In 1989, I began to collect subjects -- some with schizophrenia and
some not -- and began taking pictures of their brains. With the
schizophrenics, we began seeing them at the first onset of their
disease, which is usually at around age 24. We recruited about 538
people with schizophrenia. Eighteen years later, we're still
following 305.

Q. AND WHAT HAVE YOU FOUND?

A. I haven't published this yet. But I have spoken about it in
public lectures. The big finding is that people with schizophrenia
are losing brain tissue at a more rapid rate than healthy people of
comparable age. Some are losing as much as 1 percent per year.
That's an awful lot over an 18-year period. And then we're trying to
figure out why. Another thing we've discovered is that the more
drugs you've been given, the more brain tissue you lose.

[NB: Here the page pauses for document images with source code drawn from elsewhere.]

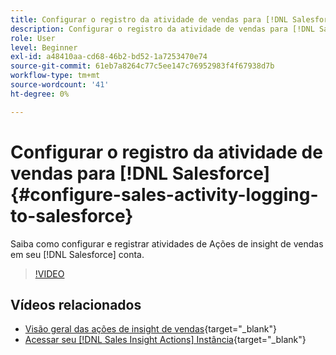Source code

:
 ```yaml
---
title: Configurar o registro da atividade de vendas para [!DNL Salesforce]
description: Configurar o registro da atividade de vendas para [!DNL Salesforce]
role: User
level: Beginner
exl-id: a48410aa-cd68-46b2-bd52-1a7253470e74
source-git-commit: 61eb7a8264c77c5ee147c76952983f4f67938d7b
workflow-type: tm+mt
source-wordcount: '41'
ht-degree: 0%

---
```


# Configurar o registro da atividade de vendas para [!DNL Salesforce] {#configure-sales-activity-logging-to-salesforce}

Saiba como configurar e registrar atividades de Ações de insight de vendas em seu [!DNL Salesforce] conta.

>[!VIDEO](https://video.tv.adobe.com/v/340843/?quality=12&learn=on)

## Vídeos relacionados

* [Visão geral das ações de insight de vendas](/help/sales-insight-actions/sales-insight-actions-overview.md){target=&quot;_blank&quot;}
* [Acessar seu [!DNL Sales Insight Actions] Instância](/help/sales-insight-actions/accessing-your-sales-insight-actions-instance.md){target=&quot;_blank&quot;}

Q. WHY DO YOU THINK THIS IS HAPPENING?

A. Well, what exactly do these drugs do? They block basal ganglia
activity. The prefrontal cortex doesn't get the input it needs and
is being shut down by drugs. That reduces the psychotic symptoms. It
also causes the prefrontal cortex to slowly atrophy.

If I were developing new drugs, I'd switch targets. Till now it's
been chemically formulated targets. I believe we should be thinking
more anatomically and asking, "With schizophrenics, which brain
regions are functioning abnormally?"

Q. ARE YOU WORRIED YOUR FINDINGS MIGHT BE MISUSED?

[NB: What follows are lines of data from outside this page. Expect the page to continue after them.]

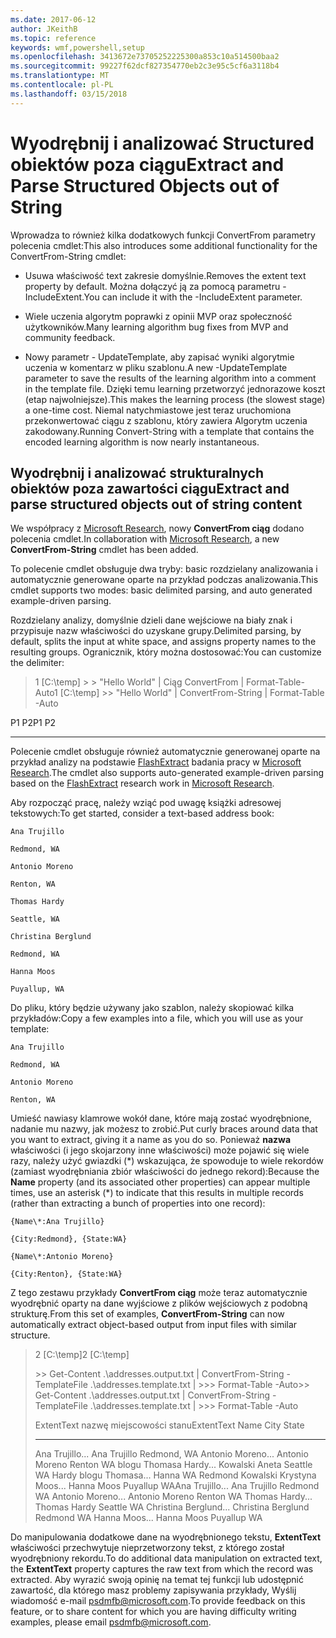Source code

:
 ```yaml
---
ms.date: 2017-06-12
author: JKeithB
ms.topic: reference
keywords: wmf,powershell,setup
ms.openlocfilehash: 3413672e73705252225300a853c10a514500baa2
ms.sourcegitcommit: 99227f62dcf827354770eb2c3e95c5cf6a3118b4
ms.translationtype: MT
ms.contentlocale: pl-PL
ms.lasthandoff: 03/15/2018
---
```

# <a name="extract-and-parse-structured-objects-out-of-string"></a><span data-ttu-id="1e8ab-102">Wyodrębnij i analizować Structured obiektów poza ciągu</span><span class="sxs-lookup"><span data-stu-id="1e8ab-102">Extract and Parse Structured Objects out of String</span></span>
<span data-ttu-id="1e8ab-103">Wprowadza to również kilka dodatkowych funkcji ConvertFrom parametry polecenia cmdlet:</span><span class="sxs-lookup"><span data-stu-id="1e8ab-103">This also introduces some additional functionality for the ConvertFrom-String cmdlet:</span></span>

-   <span data-ttu-id="1e8ab-104">Usuwa właściwość text zakresie domyślnie.</span><span class="sxs-lookup"><span data-stu-id="1e8ab-104">Removes the extent text property by default.</span></span> <span data-ttu-id="1e8ab-105">Można dołączyć ją za pomocą parametru - IncludeExtent.</span><span class="sxs-lookup"><span data-stu-id="1e8ab-105">You can include it with the -IncludeExtent parameter.</span></span>

-   <span data-ttu-id="1e8ab-106">Wiele uczenia algorytm poprawki z opinii MVP oraz społeczność użytkowników.</span><span class="sxs-lookup"><span data-stu-id="1e8ab-106">Many learning algorithm bug fixes from MVP and community feedback.</span></span>

-   <span data-ttu-id="1e8ab-107">Nowy parametr - UpdateTemplate, aby zapisać wyniki algorytmie uczenia w komentarz w pliku szablonu.</span><span class="sxs-lookup"><span data-stu-id="1e8ab-107">A new -UpdateTemplate parameter to save the results of the learning algorithm into a comment in the template file.</span></span> <span data-ttu-id="1e8ab-108">Dzięki temu learning przetworzyć jednorazowe koszt (etap najwolniejsze).</span><span class="sxs-lookup"><span data-stu-id="1e8ab-108">This makes the learning process (the slowest stage) a one-time cost.</span></span> <span data-ttu-id="1e8ab-109">Niemal natychmiastowe jest teraz uruchomiona przekonwertować ciągu z szablonu, który zawiera Algorytm uczenia zakodowany.</span><span class="sxs-lookup"><span data-stu-id="1e8ab-109">Running Convert-String with a template that contains the encoded learning algorithm is now nearly instantaneous.</span></span>


<a name="extract-and-parse-structured-objects-out-of-string-content"></a><span data-ttu-id="1e8ab-110">Wyodrębnij i analizować strukturalnych obiektów poza zawartości ciągu</span><span class="sxs-lookup"><span data-stu-id="1e8ab-110">Extract and parse structured objects out of string content</span></span>
----------------------------------------------------------

<span data-ttu-id="1e8ab-111">We współpracy z [Microsoft Research](http://research.microsoft.com/), nowy **ConvertFrom ciąg** dodano polecenia cmdlet.</span><span class="sxs-lookup"><span data-stu-id="1e8ab-111">In collaboration with [Microsoft Research](http://research.microsoft.com/), a new **ConvertFrom-String** cmdlet has been added.</span></span>

<span data-ttu-id="1e8ab-112">To polecenie cmdlet obsługuje dwa tryby: basic rozdzielany analizowania i automatycznie generowane oparte na przykład podczas analizowania.</span><span class="sxs-lookup"><span data-stu-id="1e8ab-112">This cmdlet supports two modes: basic delimited parsing, and auto generated example-driven parsing.</span></span>

<span data-ttu-id="1e8ab-113">Rozdzielany analizy, domyślnie dzieli dane wejściowe na biały znak i przypisuje nazw właściwości do uzyskane grupy.</span><span class="sxs-lookup"><span data-stu-id="1e8ab-113">Delimited parsing, by default, splits the input at white space, and assigns property names to the resulting groups.</span></span> <span data-ttu-id="1e8ab-114">Ogranicznik, który można dostosować:</span><span class="sxs-lookup"><span data-stu-id="1e8ab-114">You can customize the delimiter:</span></span>

> <span data-ttu-id="1e8ab-115">1 \[C:\\temp\] &gt; &gt; "Hello World" | Ciąg ConvertFrom | Format-Table-Auto</span><span class="sxs-lookup"><span data-stu-id="1e8ab-115">1 \[C:\\temp\] &gt;&gt; "Hello World" | ConvertFrom-String | Format-Table -Auto</span></span>

<span data-ttu-id="1e8ab-116">P1    P2</span><span class="sxs-lookup"><span data-stu-id="1e8ab-116">P1    P2</span></span>
--    --

<span data-ttu-id="1e8ab-117">Polecenie cmdlet obsługuje również automatycznie generowanej oparte na przykład analizy na podstawie [FlashExtract](http://research.microsoft.com/en-us/um/people/sumitg/flashextract.html) badania pracy w [Microsoft Research](http://research.microsoft.com).</span><span class="sxs-lookup"><span data-stu-id="1e8ab-117">The cmdlet also supports auto-generated example-driven parsing based on the [FlashExtract](http://research.microsoft.com/en-us/um/people/sumitg/flashextract.html) research work in [Microsoft Research](http://research.microsoft.com).</span></span>

<span data-ttu-id="1e8ab-118">Aby rozpocząć pracę, należy wziąć pod uwagę książki adresowej tekstowych:</span><span class="sxs-lookup"><span data-stu-id="1e8ab-118">To get started, consider a text-based address book:</span></span>

    Ana Trujillo

    Redmond, WA

    Antonio Moreno

    Renton, WA

    Thomas Hardy

    Seattle, WA

    Christina Berglund

    Redmond, WA

    Hanna Moos

    Puyallup, WA

<span data-ttu-id="1e8ab-119">Do pliku, który będzie używany jako szablon, należy skopiować kilka przykładów:</span><span class="sxs-lookup"><span data-stu-id="1e8ab-119">Copy a few examples into a file, which you will use as your template:</span></span>

    Ana Trujillo

    Redmond, WA

    Antonio Moreno

    Renton, WA

   

<span data-ttu-id="1e8ab-120">Umieść nawiasy klamrowe wokół dane, które mają zostać wyodrębnione, nadanie mu nazwy, jak możesz to zrobić.</span><span class="sxs-lookup"><span data-stu-id="1e8ab-120">Put curly braces around data that you want to extract, giving it a name as you do so.</span></span> <span data-ttu-id="1e8ab-121">Ponieważ **nazwa** właściwości (i jego skojarzony inne właściwości) może pojawić się wiele razy, należy użyć gwiazdki (\*) wskazująca, że spowoduje to wiele rekordów (zamiast wyodrębniania zbiór właściwości do jednego rekord):</span><span class="sxs-lookup"><span data-stu-id="1e8ab-121">Because the **Name** property (and its associated other properties) can appear multiple times, use an asterisk (\*) to indicate that this results in multiple records (rather than extracting a bunch of properties into one record):</span></span>

    {Name\*:Ana Trujillo}

    {City:Redmond}, {State:WA}

    {Name\*:Antonio Moreno}

    {City:Renton}, {State:WA}

<span data-ttu-id="1e8ab-122">Z tego zestawu przykłady **ConvertFrom ciąg** może teraz automatycznie wyodrębnić oparty na dane wyjściowe z plików wejściowych z podobną strukturę.</span><span class="sxs-lookup"><span data-stu-id="1e8ab-122">From this set of examples, **ConvertFrom-String** can now automatically extract object-based output from input files with similar structure.</span></span>

> <span data-ttu-id="1e8ab-123">2 \[C:\\temp\]</span><span class="sxs-lookup"><span data-stu-id="1e8ab-123">2 \[C:\\temp\]</span></span>
>
> <span data-ttu-id="1e8ab-124">&gt;&gt; Get-Content .\\addresses.output.txt | ConvertFrom-String -TemplateFile .\\addresses.template.txt | &gt;&gt;&gt; Format-Table -Auto</span><span class="sxs-lookup"><span data-stu-id="1e8ab-124">&gt;&gt; Get-Content .\\addresses.output.txt | ConvertFrom-String -TemplateFile .\\addresses.template.txt | &gt;&gt;&gt; Format-Table -Auto</span></span>
>
> <span data-ttu-id="1e8ab-125">ExtentText nazwę miejscowości stanu</span><span class="sxs-lookup"><span data-stu-id="1e8ab-125">ExtentText                     Name               City     State</span></span>
> ----------                     ----               ----     -----
> <span data-ttu-id="1e8ab-126">Ana Trujillo...                Ana Trujillo Redmond, WA Antonio Moreno...              Antonio Moreno Renton WA blogu Thomasa Hardy...                Kowalski Aneta Seattle WA Hardy blogu Thomasa...          Hanna WA Redmond Kowalski Krystyna Moos...                  Hanna Moos Puyallup WA</span><span class="sxs-lookup"><span data-stu-id="1e8ab-126">Ana Trujillo...                Ana Trujillo       Redmond  WA Antonio Moreno...              Antonio Moreno     Renton   WA Thomas Hardy...                Thomas Hardy       Seattle  WA Christina Berglund...          Christina Berglund Redmond  WA Hanna Moos...                  Hanna Moos         Puyallup WA</span></span>

<span data-ttu-id="1e8ab-127">Do manipulowania dodatkowe dane na wyodrębnionego tekstu, **ExtentText** właściwości przechwytuje nieprzetworzony tekst, z którego został wyodrębniony rekordu.</span><span class="sxs-lookup"><span data-stu-id="1e8ab-127">To do additional data manipulation on extracted text, the **ExtentText** property captures the raw text from which the record was extracted.</span></span> <span data-ttu-id="1e8ab-128">Aby wyrazić swoją opinię na temat tej funkcji lub udostępnić zawartość, dla którego masz problemy zapisywania przykłady, Wyślij wiadomość e-mail <psdmfb@microsoft.com>.</span><span class="sxs-lookup"><span data-stu-id="1e8ab-128">To provide feedback on this feature, or to share content for which you are having difficulty writing examples, please email <psdmfb@microsoft.com>.</span></span>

A. The reason I sat on these findings for a couple of years was that
I just wanted to be absolutely sure it was true. My biggest fear is
that people who need the drugs will stop taking them.

Q. WHAT ARE THE POLICY IMPLICATIONS OF THIS FINDING?

A. Implication 1: that these drugs have to be used at the lowest
possible dose, which often doesn't happen now. There's huge economic
pressure to medicate patients very rapidly and to get them out of
the hospital right away. Implication 2: we need to find other drugs
that work on other systems and parts of the brain. Implication 3:
whatever medications we use need to be combined with more
nonmedication-oriented treatments, like cognitive or social
therapies.

Q. IN YOUR LONGITUDINAL STUDY, ARE YOU ALSO LOOKING AT HOW THE
NORMAL BRAIN AGES?

A. Yes. I've been asking, "At what point is human brain maturation
complete and at what point do our brains naturally decline and lose
tissue?" The answer is: the human brain continues to mature till
about 25. At about 25, it plateaus for about 20 years, and at about
45, we start to lose brain tissue.

But it's interesting: we lose brain tissue, but we don't necessarily
lose cognitive capacities. A lot of people at 50, 60, 70 or 80 are
quite sharp. I can quantify their brain tissue and see they've lost
quite a bit from what would be normal for a 45-year-old, but their
cognitive abilities are not at all impaired.